_Work required:_ Every entry below is to be copied exactly, with nothing omitted.

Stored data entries
-*-

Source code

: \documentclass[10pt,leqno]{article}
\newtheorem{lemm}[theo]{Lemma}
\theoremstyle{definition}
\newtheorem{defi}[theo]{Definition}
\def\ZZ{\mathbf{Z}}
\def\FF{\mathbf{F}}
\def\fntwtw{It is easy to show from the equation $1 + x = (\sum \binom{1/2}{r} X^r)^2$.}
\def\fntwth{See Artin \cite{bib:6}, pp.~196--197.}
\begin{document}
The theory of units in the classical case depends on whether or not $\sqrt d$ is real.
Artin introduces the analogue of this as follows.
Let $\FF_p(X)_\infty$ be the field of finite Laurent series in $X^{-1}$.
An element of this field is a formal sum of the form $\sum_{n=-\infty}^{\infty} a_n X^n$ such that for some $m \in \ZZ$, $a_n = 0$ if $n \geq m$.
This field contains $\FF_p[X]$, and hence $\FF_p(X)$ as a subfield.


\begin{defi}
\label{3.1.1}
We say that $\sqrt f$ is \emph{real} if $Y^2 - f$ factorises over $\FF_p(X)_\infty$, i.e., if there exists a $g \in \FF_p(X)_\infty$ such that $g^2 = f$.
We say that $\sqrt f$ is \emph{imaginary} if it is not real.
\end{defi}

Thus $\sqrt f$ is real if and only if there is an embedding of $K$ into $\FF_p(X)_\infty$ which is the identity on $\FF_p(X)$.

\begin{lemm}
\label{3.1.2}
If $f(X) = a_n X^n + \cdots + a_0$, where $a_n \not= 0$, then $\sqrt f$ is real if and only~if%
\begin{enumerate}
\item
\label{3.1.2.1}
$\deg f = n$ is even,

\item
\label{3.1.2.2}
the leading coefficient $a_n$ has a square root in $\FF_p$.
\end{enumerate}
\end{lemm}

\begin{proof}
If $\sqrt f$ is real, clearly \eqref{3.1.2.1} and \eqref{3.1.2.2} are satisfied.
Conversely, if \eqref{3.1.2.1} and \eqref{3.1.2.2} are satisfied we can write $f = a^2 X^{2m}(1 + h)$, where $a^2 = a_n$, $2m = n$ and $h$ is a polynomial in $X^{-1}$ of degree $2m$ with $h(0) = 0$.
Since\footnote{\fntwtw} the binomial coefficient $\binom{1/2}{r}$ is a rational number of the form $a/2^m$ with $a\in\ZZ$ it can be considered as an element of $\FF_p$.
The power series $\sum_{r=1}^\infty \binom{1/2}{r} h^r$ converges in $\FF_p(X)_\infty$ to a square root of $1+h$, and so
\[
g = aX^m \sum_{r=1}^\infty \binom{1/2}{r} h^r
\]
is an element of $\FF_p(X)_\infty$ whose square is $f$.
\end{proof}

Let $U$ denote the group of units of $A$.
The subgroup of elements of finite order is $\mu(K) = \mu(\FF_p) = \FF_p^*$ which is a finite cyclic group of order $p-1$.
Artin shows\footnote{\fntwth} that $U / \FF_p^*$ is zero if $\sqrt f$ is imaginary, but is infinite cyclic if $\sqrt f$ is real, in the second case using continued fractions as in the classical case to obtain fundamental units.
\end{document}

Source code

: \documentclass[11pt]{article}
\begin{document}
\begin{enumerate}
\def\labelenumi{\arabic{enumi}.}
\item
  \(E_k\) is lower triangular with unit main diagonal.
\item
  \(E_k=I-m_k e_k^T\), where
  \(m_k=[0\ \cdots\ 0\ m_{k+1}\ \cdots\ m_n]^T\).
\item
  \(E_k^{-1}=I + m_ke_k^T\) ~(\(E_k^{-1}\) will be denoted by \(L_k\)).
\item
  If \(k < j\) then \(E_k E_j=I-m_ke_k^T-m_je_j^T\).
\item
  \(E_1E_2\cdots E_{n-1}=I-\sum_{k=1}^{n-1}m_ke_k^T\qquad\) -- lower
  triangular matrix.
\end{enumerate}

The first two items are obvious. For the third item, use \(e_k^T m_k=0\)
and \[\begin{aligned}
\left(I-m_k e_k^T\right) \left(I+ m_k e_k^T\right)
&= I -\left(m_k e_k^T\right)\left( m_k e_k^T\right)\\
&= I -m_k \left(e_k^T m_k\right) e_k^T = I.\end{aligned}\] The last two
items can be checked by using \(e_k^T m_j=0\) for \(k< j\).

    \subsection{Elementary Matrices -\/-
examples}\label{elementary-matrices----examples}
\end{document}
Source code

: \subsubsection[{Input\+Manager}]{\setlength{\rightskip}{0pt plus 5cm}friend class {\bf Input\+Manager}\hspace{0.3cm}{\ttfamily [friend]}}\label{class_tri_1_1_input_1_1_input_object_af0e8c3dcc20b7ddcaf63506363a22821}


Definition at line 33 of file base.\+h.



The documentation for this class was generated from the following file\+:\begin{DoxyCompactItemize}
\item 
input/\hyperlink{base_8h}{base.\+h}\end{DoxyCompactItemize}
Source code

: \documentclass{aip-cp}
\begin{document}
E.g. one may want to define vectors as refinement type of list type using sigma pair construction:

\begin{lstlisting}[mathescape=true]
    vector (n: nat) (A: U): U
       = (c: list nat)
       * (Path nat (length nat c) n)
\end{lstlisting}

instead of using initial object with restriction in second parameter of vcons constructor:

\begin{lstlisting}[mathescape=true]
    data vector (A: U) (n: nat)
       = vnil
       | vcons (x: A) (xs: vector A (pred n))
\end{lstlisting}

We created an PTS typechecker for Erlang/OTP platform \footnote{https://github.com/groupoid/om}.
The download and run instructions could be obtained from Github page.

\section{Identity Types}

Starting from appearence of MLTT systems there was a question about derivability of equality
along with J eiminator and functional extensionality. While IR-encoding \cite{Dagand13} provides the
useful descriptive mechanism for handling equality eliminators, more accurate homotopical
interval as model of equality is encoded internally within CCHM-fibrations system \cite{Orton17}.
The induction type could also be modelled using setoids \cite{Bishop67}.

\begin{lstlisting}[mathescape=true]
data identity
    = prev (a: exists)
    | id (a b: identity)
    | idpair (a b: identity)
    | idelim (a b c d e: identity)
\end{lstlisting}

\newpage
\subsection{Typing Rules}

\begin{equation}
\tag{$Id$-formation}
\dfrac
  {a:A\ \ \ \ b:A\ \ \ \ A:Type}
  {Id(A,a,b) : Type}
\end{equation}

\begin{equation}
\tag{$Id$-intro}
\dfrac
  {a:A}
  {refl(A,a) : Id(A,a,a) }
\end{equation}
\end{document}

-*-

_Solved problem:_
Source code

: \documentclass[10pt,leqno]{article}
\newtheorem{lemm}[theo]{Lemma}
\theoremstyle{definition}
\newtheorem{defi}[theo]{Definition}
\def\ZZ{\mathbf{Z}}
\def\FF{\mathbf{F}}
\def\fntwtw{It is easy to show from the equation $1 + x = (\sum \binom{1/2}{r} X^r)^2$.}
\def\fntwth{See Artin \cite{bib:6}, pp.~196--197.}
\begin{document}
The theory of units in the classical case depends on whether or not $\sqrt d$ is real.
Artin introduces the analogue of this as follows.
Let $\FF_p(X)_\infty$ be the field of finite Laurent series in $X^{-1}$.
An element of this field is a formal sum of the form $\sum_{n=-\infty}^{\infty} a_n X^n$ such that for some $m \in \ZZ$, $a_n = 0$ if $n \geq m$.
This field contains $\FF_p[X]$, and hence $\FF_p(X)$ as a subfield.


\begin{defi}
\label{3.1.1}
We say that $\sqrt f$ is \emph{real} if $Y^2 - f$ factorises over $\FF_p(X)_\infty$, i.e., if there exists a $g \in \FF_p(X)_\infty$ such that $g^2 = f$.
We say that $\sqrt f$ is \emph{imaginary} if it is not real.
\end{defi}

Thus $\sqrt f$ is real if and only if there is an embedding of $K$ into $\FF_p(X)_\infty$ which is the identity on $\FF_p(X)$.

\begin{lemm}
\label{3.1.2}
If $f(X) = a_n X^n + \cdots + a_0$, where $a_n \not= 0$, then $\sqrt f$ is real if and only~if%
\begin{enumerate}
\item
\label{3.1.2.1}
$\deg f = n$ is even,

\item
\label{3.1.2.2}
the leading coefficient $a_n$ has a square root in $\FF_p$.
\end{enumerate}
\end{lemm}

\begin{proof}
If $\sqrt f$ is real, clearly \eqref{3.1.2.1} and \eqref{3.1.2.2} are satisfied.
Conversely, if \eqref{3.1.2.1} and \eqref{3.1.2.2} are satisfied we can write $f = a^2 X^{2m}(1 + h)$, where $a^2 = a_n$, $2m = n$ and $h$ is a polynomial in $X^{-1}$ of degree $2m$ with $h(0) = 0$.
Since\footnote{\fntwtw} the binomial coefficient $\binom{1/2}{r}$ is a rational number of the form $a/2^m$ with $a\in\ZZ$ it can be considered as an element of $\FF_p$.
The power series $\sum_{r=1}^\infty \binom{1/2}{r} h^r$ converges in $\FF_p(X)_\infty$ to a square root of $1+h$, and so
\[
g = aX^m \sum_{r=1}^\infty \binom{1/2}{r} h^r
\]
is an element of $\FF_p(X)_\infty$ whose square is $f$.
\end{proof}

Let $U$ denote the group of units of $A$.
The subgroup of elements of finite order is $\mu(K) = \mu(\FF_p) = \FF_p^*$ which is a finite cyclic group of order $p-1$.
Artin shows\footnote{\fntwth} that $U / \FF_p^*$ is zero if $\sqrt f$ is imaginary, but is infinite cyclic if $\sqrt f$ is real, in the second case using continued fractions as in the classical case to obtain fundamental units.
\end{document}

Source code

: \documentclass[11pt]{article}
\begin{document}
\begin{enumerate}
\def\labelenumi{\arabic{enumi}.}
\item
  \(E_k\) is lower triangular with unit main diagonal.
\item
  \(E_k=I-m_k e_k^T\), where
  \(m_k=[0\ \cdots\ 0\ m_{k+1}\ \cdots\ m_n]^T\).
\item
  \(E_k^{-1}=I + m_ke_k^T\) ~(\(E_k^{-1}\) will be denoted by \(L_k\)).
\item
  If \(k < j\) then \(E_k E_j=I-m_ke_k^T-m_je_j^T\).
\item
  \(E_1E_2\cdots E_{n-1}=I-\sum_{k=1}^{n-1}m_ke_k^T\qquad\) -- lower
  triangular matrix.
\end{enumerate}

The first two items are obvious. For the third item, use \(e_k^T m_k=0\)
and \[\begin{aligned}
\left(I-m_k e_k^T\right) \left(I+ m_k e_k^T\right)
&= I -\left(m_k e_k^T\right)\left( m_k e_k^T\right)\\
&= I -m_k \left(e_k^T m_k\right) e_k^T = I.\end{aligned}\] The last two
items can be checked by using \(e_k^T m_j=0\) for \(k< j\).

    \subsection{Elementary Matrices -\/-
examples}\label{elementary-matrices----examples}
\end{document}
Source code

: \subsubsection[{Input\+Manager}]{\setlength{\rightskip}{0pt plus 5cm}friend class {\bf Input\+Manager}\hspace{0.3cm}{\ttfamily [friend]}}\label{class_tri_1_1_input_1_1_input_object_af0e8c3dcc20b7ddcaf63506363a22821}


Definition at line 33 of file base.\+h.



The documentation for this class was generated from the following file\+:\begin{DoxyCompactItemize}
\item 
input/\hyperlink{base_8h}{base.\+h}\end{DoxyCompactItemize}
Source code

: \documentclass{aip-cp}
\begin{document}
E.g. one may want to define vectors as refinement type of list type using sigma pair construction:

\begin{lstlisting}[mathescape=true]
    vector (n: nat) (A: U): U
       = (c: list nat)
       * (Path nat (length nat c) n)
\end{lstlisting}

instead of using initial object with restriction in second parameter of vcons constructor:

\begin{lstlisting}[mathescape=true]
    data vector (A: U) (n: nat)
       = vnil
       | vcons (x: A) (xs: vector A (pred n))
\end{lstlisting}

We created an PTS typechecker for Erlang/OTP platform \footnote{https://github.com/groupoid/om}.
The download and run instructions could be obtained from Github page.

\section{Identity Types}

Starting from appearence of MLTT systems there was a question about derivability of equality
along with J eiminator and functional extensionality. While IR-encoding \cite{Dagand13} provides the
useful descriptive mechanism for handling equality eliminators, more accurate homotopical
interval as model of equality is encoded internally within CCHM-fibrations system \cite{Orton17}.
The induction type could also be modelled using setoids \cite{Bishop67}.

\begin{lstlisting}[mathescape=true]
data identity
    = prev (a: exists)
    | id (a b: identity)
    | idpair (a b: identity)
    | idelim (a b c d e: identity)
\end{lstlisting}

\newpage
\subsection{Typing Rules}

\begin{equation}
\tag{$Id$-formation}
\dfrac
  {a:A\ \ \ \ b:A\ \ \ \ A:Type}
  {Id(A,a,b) : Type}
\end{equation}

\begin{equation}
\tag{$Id$-intro}
\dfrac
  {a:A}
  {refl(A,a) : Id(A,a,a) }
\end{equation}
\end{document}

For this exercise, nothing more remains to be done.